Research Analyst/ Data Scientist Resume
Detroit, MI
SUMMARY
- Data analytics professional with eight years of clinicalresearch experience in delivering end to end data science projects.
- Proficient in managing entire data science project life cycle and actively involved in the entire data science project life cycle including
- Data acquisition (Primary and secondary data collection).
- Power analysis, Hypothesis generation and testing, effect size.
- Data cleaning, Data Imputation (Outlier detection using Chi Sq detection, Residual analysis, Multivariate Outlier detection.
- Data Transformation.
- Statistical modeling both linear and nonlinear ( Linear and Logistic regression, Naïve Bayes, Decision trees, Random forest, Neural networks, SVM, K means Clustering, MBA, KNN).

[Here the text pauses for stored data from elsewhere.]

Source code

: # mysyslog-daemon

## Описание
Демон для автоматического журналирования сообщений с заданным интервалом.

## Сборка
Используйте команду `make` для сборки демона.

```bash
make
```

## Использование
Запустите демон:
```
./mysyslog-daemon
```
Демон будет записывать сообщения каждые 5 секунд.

- Dimensionality reduction using Principal Component Analysis (PCA) and Factor Analysis.
- Testing and validation using ROC plot, K - fold cross validation, Confusion matrix and statistical significance testing, Data Visualization using R- gg2 plot package.
- Experience in Exploratory Data Analysis, obtain insights from data then choose appropriate Machine Learning Algorithms (Classification, Regression, Association and Clustering).
- Experience with SPSS, R (packages- Knitr, dplyr, data-table, SparkR), Python (sklearn, scipy, numpy, panda).
- Experience in employing statistical models such as ANOVA, MANOVA, repeated- measure ANOVA.
- Excellent written and verbal communication skills, preparing scripts for proper data access, manipulation and reporting functions with R.
- Experience in writing journal articles and budget preparation for grant applications.
TECHNICAL SKILLS
Programming Languages: SPSS, SAS-Base, R, Python
Packages and tools: Pandas, NumPy, SciPy, Scikit-Learn, matplotlib, ggplot2, dplyr, data.table
Machine Learning: Linear regression, Logistic regression, Decision Trees, Support Vector Machines, Ensemble learning such as Random Forest, K-Nearest Neighbor, Unsupervised learning such as Market Basket Analysis and K-means clustering
Statistical Methods: ANOVA, MANOVA, Repeated Measure ANOVA, Linear regression, Logistic Regression, Survival Analysis, parametric and non-parametric tests
PROFESSIONAL EXPERIENCE
Confidential, Detroit, MI
Research Analyst/ Data Scientist
Responsibilities:
- Participated in all phases of data collection, data cleaning, developing models, visualization, validation and presentation
- Built a statistical regression model to diagnose sleep disordered breathing (Sleep Apnea) in aging population.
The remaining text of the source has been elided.